NPD-Kundgebung endet mit Flucht in den Landtag
18. Juni 2014 - 22:24 Uhr - Eine Ergänzung
Gerade einmal achtzig Nazis fanden sich am Dienstag in Dresden vor dem Haus der Presse in der Ostraallee für eine Kundgebung der NPD zusammen. Das Ziel ihrer für 18 Uhr angemeldeten Kundgebung war es, unter dem Motto: „Für echte Demokratie – gegen Medienwillkür!“, auf eine vermeintliche Zensur lokaler Medien vor den Wahlen zum Europaparlament aufmerksam zu machen. Die mit 300 Menschen gut besuchte Gegendemonstration führte schon 16 Uhr vom Fritz-Förster-Platz zum Ort des Geschehens und sorgte dafür, dass ein Abmarsch der Nazis in Richtung Innenstadt unmöglich wurde. Auf der anderen Seite blockierten unweit der Könneritzstraße ebenfalls mehr als 100 Menschen die Straße. Ihr gemeinsames Ziel war es, eine spontane Demonstration der Nazis schon im Vorfeld zu verhindern und in unmittelbarer Nähe zur NPD-Kundgebung lautstarken Protest zu ermöglichen. (Bilder 1 | 2 | 3 | Video) Wie schlecht es um die vor einem Verbotsverfahren stehende Partei auch im „Kernland“ Sachsen aktuell steht, zeigte sich wenig später an der personellen Zusammensetzung der Sprecher an diesem Tag, welches fast deckungsgleich mit dem vorangegangener Kundgebungen in der sächsischen Landeshauptstadt war.

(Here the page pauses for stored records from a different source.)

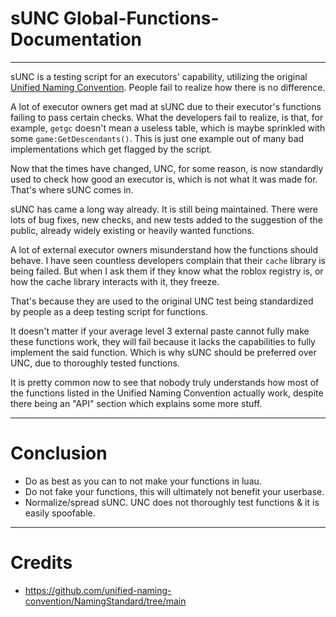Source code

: # sUNC Global-Functions-Documentation

_______________________________________________________________

sUNC is a testing script for an executors' capability, utilizing the original [Unified Naming Convention](https://github.com/unified-naming-convention/NamingStandard). People fail to realize how there is no difference.

A lot of executor owners get mad at sUNC due to their executor's functions failing to pass certain checks. What the developers fail to realize, is that, for example, `getgc` doesn't mean a useless table, which is maybe sprinkled with some `game:GetDescendants()`. This is just one example out of many bad implementations which get flagged by the script. 

Now that the times have changed, UNC, for some reason, is now standardly used to check how good an executor is, which is not what it was made for. That's where sUNC comes in. 

sUNC has came a long way already. It is still being maintained. There were lots of bug fixes, new checks, and new tests added to the suggestion of the public, already widely existing or heavily wanted functions.

A lot of external executor owners misunderstand how the functions should behave. I have seen countless developers complain that their `cache` library is being failed. But when I ask them if they know what the roblox registry is, or how the cache library interacts with it, they freeze.

That's because they are used to the original UNC test being standardized by people as a deep testing script for functions.

It doesn't matter if your average level 3 external paste cannot fully make these functions work, they will fail because it lacks the capabilities to fully implement the said function.
Which is why sUNC should be preferred over UNC, due to thoroughly tested functions.

It is pretty common now to see that nobody truly understands how most of the functions listed in the Unified Naming Convention actually work, despite there being an "API" section which explains some more stuff.

_______________________________________________________________

# Conclusion

- Do as best as you can to not make your functions in luau.
- Do not fake your functions, this will ultimately not benefit your userbase.
- Normalize/spread sUNC. UNC does not thoroughly test functions & it is easily spoofable.

---

# Credits

- https://github.com/unified-naming-convention/NamingStandard/tree/main
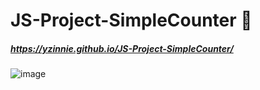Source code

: # JS-Project-SimpleCounter 🖤
##### https://yzinnie.github.io/JS-Project-SimpleCounter/
![image](https://github.com/yzinnie/JS-Project-SimpleCounter/assets/126447980/83db642f-932f-44b1-94a1-de8256485078)
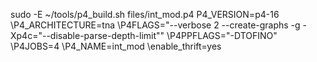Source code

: sudo -E ~/tools/p4_build.sh files/int_mod.p4 P4_VERSION=p4-16 \P4_ARCHITECTURE=tna \P4FLAGS="--verbose 2 --create-graphs -g -Xp4c="--disable-parse-depth-limit"" \P4PPFLAGS="-DTOFINO" \P4JOBS=4  \P4_NAME=int_mod \enable_thrift=yes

Als die eingesetzte Polizei etwa 40 Nazis nach dem Ende der Kundgebung zum Gebäude des Sächsischen Landtag eskortierten wollte, setzten sich auch etliche der insgesamt rund 500 Gegendemonstrantinnen und Gegendemonstranten in Bewegung. Die Situation eskalierte schließlich, als eine BFE-Einheit offensichtlich die Kontrolle verlor und gegen die protestierenden Menschen wahllos mit Pfefferspray und Schlagstöcken vorging, während zeitgleich die Nazis Unterschlupf im Parlamentsgebäude suchten. Nach Informationen der Dresdner Neuesten Nachrichten sei diese zeitweilige Unterbringung nach Absprachen zwischen dem stellvertretenden Sicherheitsbeauftragten des Landtags und der Polizei erfolgt. Die zunächst geflüchteten Nazis wurden später in kleinen Gruppen unter Polizeischutz zu ihren Fahrzeugen gebracht.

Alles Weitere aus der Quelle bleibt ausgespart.